Below are the records; copy exactly the stretch from the line containing "A - xxl/pipe.go" through the line containing "## Partition", both ends included, and nothing else.
** The input follows **
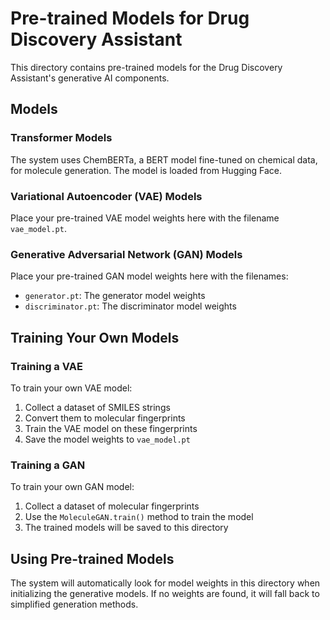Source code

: # Pre-trained Models for Drug Discovery Assistant

This directory contains pre-trained models for the Drug Discovery Assistant's generative AI components.

## Models

### Transformer Models

The system uses ChemBERTa, a BERT model fine-tuned on chemical data, for molecule generation. The model is loaded from Hugging Face.

### Variational Autoencoder (VAE) Models

Place your pre-trained VAE model weights here with the filename `vae_model.pt`.

### Generative Adversarial Network (GAN) Models

Place your pre-trained GAN model weights here with the filenames:
- `generator.pt`: The generator model weights
- `discriminator.pt`: The discriminator model weights

## Training Your Own Models

### Training a VAE

To train your own VAE model:

1. Collect a dataset of SMILES strings
2. Convert them to molecular fingerprints
3. Train the VAE model on these fingerprints
4. Save the model weights to `vae_model.pt`

### Training a GAN

To train your own GAN model:

1. Collect a dataset of molecular fingerprints
2. Use the `MoleculeGAN.train()` method to train the model
3. The trained models will be saved to this directory

## Using Pre-trained Models

The system will automatically look for model weights in this directory when initializing the generative models. If no weights are found, it will fall back to simplified generation methods. 
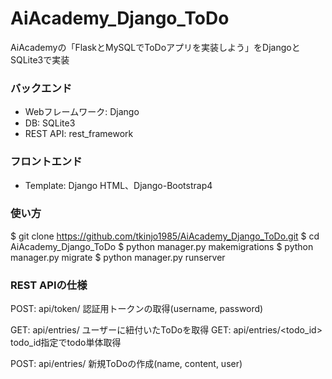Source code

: # AiAcademy_Django_ToDo
AiAcademyの「FlaskとMySQLでToDoアプリを実装しよう」をDjangoとSQLite3で実装

### バックエンド
- Webフレームワーク: Django
- DB: SQLite3 
- REST API: rest_framework

### フロントエンド
- Template: Django HTML、Django-Bootstrap4

### 使い方
$ git clone https://github.com/tkinjo1985/AiAcademy_Django_ToDo.git
$ cd AiAcademy_Django_ToDo
$ python manager.py makemigrations
$ python manager.py migrate
$ python manager.py runserver

### REST APIの仕様
POST: api/token/ 認証用トークンの取得(username, password)

GET: api/entries/ ユーザーに紐付いたToDoを取得
GET: api/entries/<todo_id> todo_id指定でtodo単体取得

POST: api/entries/ 新規ToDoの作成(name, content, user)
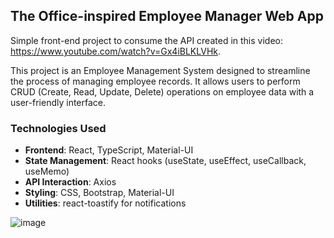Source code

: ## The Office-inspired Employee Manager Web App

Simple front-end project to consume the API created in this video: https://www.youtube.com/watch?v=Gx4iBLKLVHk.

This project is an Employee Management System designed to streamline the process of managing employee records. It allows users to perform CRUD (Create, Read, Update, Delete) operations on employee data with a user-friendly interface.

### Technologies Used

- **Frontend**: React, TypeScript, Material-UI
- **State Management**: React hooks (useState, useEffect, useCallback, useMemo)
- **API Interaction**: Axios
- **Styling**: CSS, Bootstrap, Material-UI
- **Utilities**: react-toastify for notifications

  

![image](https://github.com/antoniomrg/employee-manager-typescript/assets/39682486/1c359af8-1893-472d-aa11-25e369ae97a5)


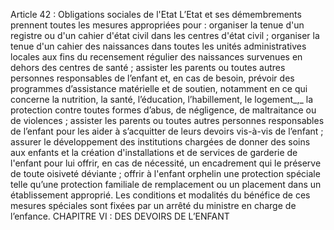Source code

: Article 42 : Obligations sociales de l'Etat
L’Etat et ses démembrements prennent toutes les mesures appropriées pour :
organiser la tenue d'un registre ou d'un cahier d'état civil dans les centres d'état civil ;
organiser la tenue d'un cahier des naissances dans toutes les unités administratives locales aux fins du recensement régulier des naissances survenues en dehors des centres de santé ;
assister les parents ou toutes autres personnes responsables de l’enfant et, en cas de besoin, prévoir des programmes d’assistance matérielle et de soutien, notamment en ce qui concerne la nutrition, la santé, l’éducation, l’habillement, le logement_,_ la protection contre toutes formes d’abus, de négligence, de maltraitance ou de violences ;
assister les parents ou toutes autres personnes responsables de l’enfant pour les aider à s’acquitter de leurs devoirs vis-à-vis de l’enfant ;
assurer le développement des institutions chargées de donner des soins aux enfants et la création d'installations et de services de garderie de l'enfant pour lui offrir, en cas de nécessité, un encadrement qui le préserve de toute oisiveté déviante ;
offrir à l'enfant orphelin une protection spéciale telle qu’une protection familiale de remplacement ou un placement dans un établissement approprié.
Les conditions et modalités du bénéfice de ces mesures spéciales sont fixées par un arrêté du ministre en charge de l’enfance.
CHAPITRE VI : DES DEVOIRS DE L’ENFANT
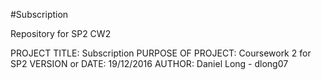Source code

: #Subscription

Repository for SP2 CW2


PROJECT TITLE: Subscription
PURPOSE OF PROJECT: Coursework 2 for SP2
VERSION or DATE: 19/12/2016
AUTHOR: Daniel Long - dlong07

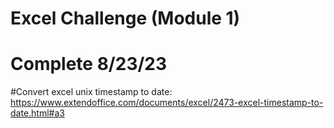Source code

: # Excel Challenge (Module 1)
# Complete 8/23/23

#Convert excel unix timestamp to date: https://www.extendoffice.com/documents/excel/2473-excel-timestamp-to-date.html#a3
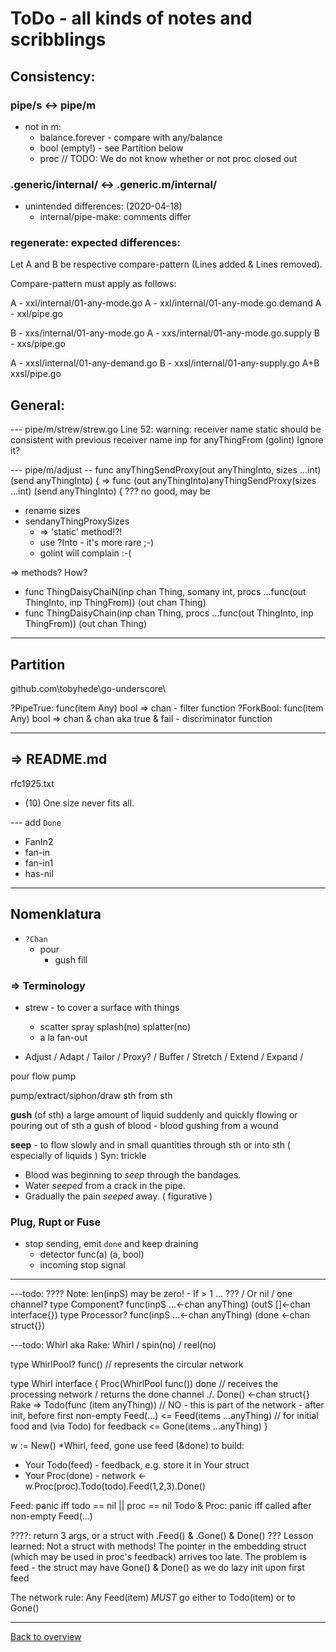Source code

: # ToDo - all kinds of notes and scribblings

## Consistency:

### pipe/s <-> pipe/m
- not in m:
	- balance.forever - compare with any/balance
	- bool (empty!)	- see Partition below
	- proc	 // TODO: We do not know whether or not proc closed out

### .generic/internal/ <-> .generic.m/internal/
- unintended differences: (2020-04-18)
	- internal/pipe-make: comments differ 

### regenerate: expected differences:
Let A and B be respective compare-pattern (Lines added & Lines removed).

Compare-pattern must apply as follows:

A - xxl/internal/01-any-mode.go
A - xxl/internal/01-any-mode.go.demand
A - xxl/pipe.go

B - xxs/internal/01-any-mode.go
A - xxs/internal/01-any-mode.go.supply
B - xxs/pipe.go

A - xxsl/internal/01-any-demand.go
B - xxsl/internal/01-any-supply.go
A+B xxsl/pipe.go


## General: 

--- pipe/m/strew/strew.go
Line 52: warning: receiver name static should be consistent with previous receiver name inp for anyThingFrom (golint)
Ignore it?

--- pipe/m/adjust 
-- func anyThingSendProxy(out anyThingInto, sizes ...int) (send anyThingInto) {
=> func (out anyThingInto)anyThingSendProxy(sizes ...int) (send anyThingInto) {
??? no good, may be

- rename sizes
- sendanyThingProxySizes
  - => 'static' method!?!
  - use ?Into - it's more rare ;-)
  - golint will complain :-(

=> methods? How?
- func ThingDaisyChaiN(inp chan Thing, somany int, procs ...func(out ThingInto, inp ThingFrom)) (out chan Thing)
- func ThingDaisyChain(inp chan Thing, procs ...func(out ThingInto, inp ThingFrom)) (out chan Thing)

---
## Partition
github.com\tobyhede\go-underscore\

?PipeTrue: func(item Any) bool => chan - filter function
?ForkBool: func(item Any) bool => chan & chan aka true & fail - discriminator function

---
## => README.md
rfc1925.txt
- (10)  One size never fits all.

--- add `Done`
- FanIn2
- fan-in
- fan-in1
- has-nil

---
## Nomenklatura

- `?Chan`
  - pour
    - gush fill

### => Terminology

- strew - to cover a surface with things
  - scatter spray splash(no) splatter(no)
  - a la fan-out

- Adjust / Adapt / Tailor / Proxy? / Buffer / Stretch / Extend / Expand / 

pour flow pump 

pump/extract/siphon/draw sth from sth

**gush** (of sth)   a large amount of liquid suddenly and quickly flowing or pouring out of sth 
		a gush of blood - blood gushing from a wound 

**seep** - to flow slowly and in small quantities through sth or into sth ( especially of liquids )
Syn: trickle
- Blood was beginning to _seep_ through the bandages. 
- Water _seeped_ from a crack in the pipe. 
- Gradually the pain _seeped_ away. ( figurative )

### Plug, Rupt or Fuse
- stop sending, emit `done` and keep draining
  - detector func(a) (a, bool)
  - incoming stop signal

---
---todo: ????
Note: len(inpS) may be zero! - If > 1 ... ??? / Or nil / one channel?
type Component?	func(inpS ...<-chan anyThing) (outS []<-chan interface{})
type Processor?	func(inpS ...<-chan anyThing) (done <-chan struct{})

---todo: Whirl
aka Rake: Whirl / spin(no) / reel(no)

type WhirlPool? func() // represents the circular network

type Whirl interface {
	Proc(WhirlPool func()) done     // receives the processing network / returns the done channel
./.	Done() <-chan struct{}
Rake =>	Todo(func (item anyThing))	// NO - this is part of the network - after init, before first non-empty Feed(...)
<=	Feed(items ...anyThing)         // for initial food and (via Todo) for feedback
<=	Gone(items ...anyThing)
}


w := New() *Whirl, feed, gone
use feed (&done) to build:
- Your Todo(feed) - feedback, e.g. store it in Your struct
- Your Proc(done) - network
<-w.Proc(proc).Todo(todo).Feed(1,2,3).Done()

Feed:		panic iff todo == nil || proc == nil
Todo & Proc:	panic iff called after non-empty Feed(...)

????: return 3 args, or a struct with .Feed() & .Gone() & Done() ???
Lesson learned: Not a struct with methods! The pointer in the embedding struct (which may be used in proc's feedback) arrives too late.
The problem is feed - the struct may have Gone() & Done() as we do lazy init upon first feed

The network rule: Any Feed(item) *MUST* go either to Todo(item) or to Gone() 

---
[Back to overview](overview.md)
** End of The input **
Answer to this task:
A - xxl/pipe.go

B - xxs/internal/01-any-mode.go
A - xxs/internal/01-any-mode.go.supply
B - xxs/pipe.go

A - xxsl/internal/01-any-demand.go
B - xxsl/internal/01-any-supply.go
A+B xxsl/pipe.go


## General: 

--- pipe/m/strew/strew.go
Line 52: warning: receiver name static should be consistent with previous receiver name inp for anyThingFrom (golint)
Ignore it?

--- pipe/m/adjust 
-- func anyThingSendProxy(out anyThingInto, sizes ...int) (send anyThingInto) {
=> func (out anyThingInto)anyThingSendProxy(sizes ...int) (send anyThingInto) {
??? no good, may be

- rename sizes
- sendanyThingProxySizes
  - => 'static' method!?!
  - use ?Into - it's more rare ;-)
  - golint will complain :-(

=> methods? How?
- func ThingDaisyChaiN(inp chan Thing, somany int, procs ...func(out ThingInto, inp ThingFrom)) (out chan Thing)
- func ThingDaisyChain(inp chan Thing, procs ...func(out ThingInto, inp ThingFrom)) (out chan Thing)

---
## Partition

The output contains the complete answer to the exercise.